Persino da fatti crudeli ma che siano fatti. Concreti, tangibili, visibili e valutabili.
Se ho di fronte un mostro che si dimostra mostro posso decidere se farmi fagocitare da lui, scappare a gambe levate o combatterlo.
Se ho di fronte una persona generosa che si dimostra tale posso misurare quanto posso far affidamento su di questa (senza sconfinare nell’abuso, ovvio) e capire se la mia generosità nei suoi confronti è un semplice ricambiare nell’ottica del mutuo scambio o il regalo di una ingenua cogliona al proprio aguzzino.
Dio! Di dio sappiamo ciò che gli uomini dicono di lui.
A volte è un dio, generoso, compassienevole, descritto come una sorta di abbraccio materno in cui rifugiarsi.
A volte è un dio incazzato che cavalca bestie sputafuoco e sfoga la sua tremenda ira sui pro-pro-pro-pronipoti di un Adamo ingordo.
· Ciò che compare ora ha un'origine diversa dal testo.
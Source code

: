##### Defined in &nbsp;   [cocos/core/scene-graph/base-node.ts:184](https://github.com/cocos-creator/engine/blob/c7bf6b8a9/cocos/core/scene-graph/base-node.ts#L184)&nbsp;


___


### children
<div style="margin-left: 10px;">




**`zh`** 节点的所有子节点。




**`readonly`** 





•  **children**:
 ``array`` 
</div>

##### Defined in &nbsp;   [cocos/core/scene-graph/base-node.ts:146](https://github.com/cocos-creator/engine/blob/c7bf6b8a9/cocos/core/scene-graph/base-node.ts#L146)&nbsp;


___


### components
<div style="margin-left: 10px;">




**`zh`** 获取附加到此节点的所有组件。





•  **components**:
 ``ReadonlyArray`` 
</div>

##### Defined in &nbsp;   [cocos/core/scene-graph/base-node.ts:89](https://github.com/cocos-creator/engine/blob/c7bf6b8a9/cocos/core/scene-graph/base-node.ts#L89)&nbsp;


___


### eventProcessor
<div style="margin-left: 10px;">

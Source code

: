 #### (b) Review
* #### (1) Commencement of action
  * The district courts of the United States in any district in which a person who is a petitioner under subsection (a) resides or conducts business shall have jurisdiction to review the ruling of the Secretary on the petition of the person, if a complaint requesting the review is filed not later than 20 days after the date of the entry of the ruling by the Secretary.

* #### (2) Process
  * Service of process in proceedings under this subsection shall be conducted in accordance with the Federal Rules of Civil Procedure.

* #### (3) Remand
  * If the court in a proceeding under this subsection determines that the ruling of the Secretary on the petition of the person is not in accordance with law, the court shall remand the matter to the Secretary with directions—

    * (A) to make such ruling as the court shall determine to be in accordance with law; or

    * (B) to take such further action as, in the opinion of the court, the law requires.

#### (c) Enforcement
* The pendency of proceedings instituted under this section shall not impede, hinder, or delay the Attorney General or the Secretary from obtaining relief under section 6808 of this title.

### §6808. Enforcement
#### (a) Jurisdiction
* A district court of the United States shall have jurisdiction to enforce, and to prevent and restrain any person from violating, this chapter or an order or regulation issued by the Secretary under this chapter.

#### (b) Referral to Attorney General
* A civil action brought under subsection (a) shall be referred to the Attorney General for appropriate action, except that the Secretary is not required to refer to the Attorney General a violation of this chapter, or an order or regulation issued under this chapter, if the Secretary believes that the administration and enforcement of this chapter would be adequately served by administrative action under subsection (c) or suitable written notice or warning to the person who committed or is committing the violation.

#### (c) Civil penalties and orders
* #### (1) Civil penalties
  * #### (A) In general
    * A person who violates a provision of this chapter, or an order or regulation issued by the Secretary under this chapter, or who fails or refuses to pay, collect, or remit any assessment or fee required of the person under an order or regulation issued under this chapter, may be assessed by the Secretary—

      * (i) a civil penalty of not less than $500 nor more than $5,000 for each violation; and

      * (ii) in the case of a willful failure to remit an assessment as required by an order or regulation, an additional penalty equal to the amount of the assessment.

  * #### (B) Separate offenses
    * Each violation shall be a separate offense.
Su quei discendenti che ancora non hanno digerito la mela trafugata dal tri-tri-trisavolo su consiglio della tri-tris-trisavola. E che non la digeriranno mai….
Un dio che perdona ma che parla tramite persone che non somministrano l’eucarestia ai divorziati, che collocano nel limbo bimbi morti prima che la propria capoccia fosse bagnata dall’acqua santa, che tratta i suicidi peggio di chi uccide gli altri.
Persone che di fronte alle disgrazie alzano le braccia e si attaccano come l’uomo ragno ad una serie di considerazioni assurde incapaci di dare una risposta all’unica, banale, semplice, miserrima domanda che in quelle circostanze balena nel cervello di chiunque “ma perchè dio non ha impedito tutto questo”.
Perchè Cristo sulla croce ha urlato una frase tanto simile a quella che ho scritto sopra?
Nasci, vieni battezzato, diventi cristiano. E per un pò lo resti….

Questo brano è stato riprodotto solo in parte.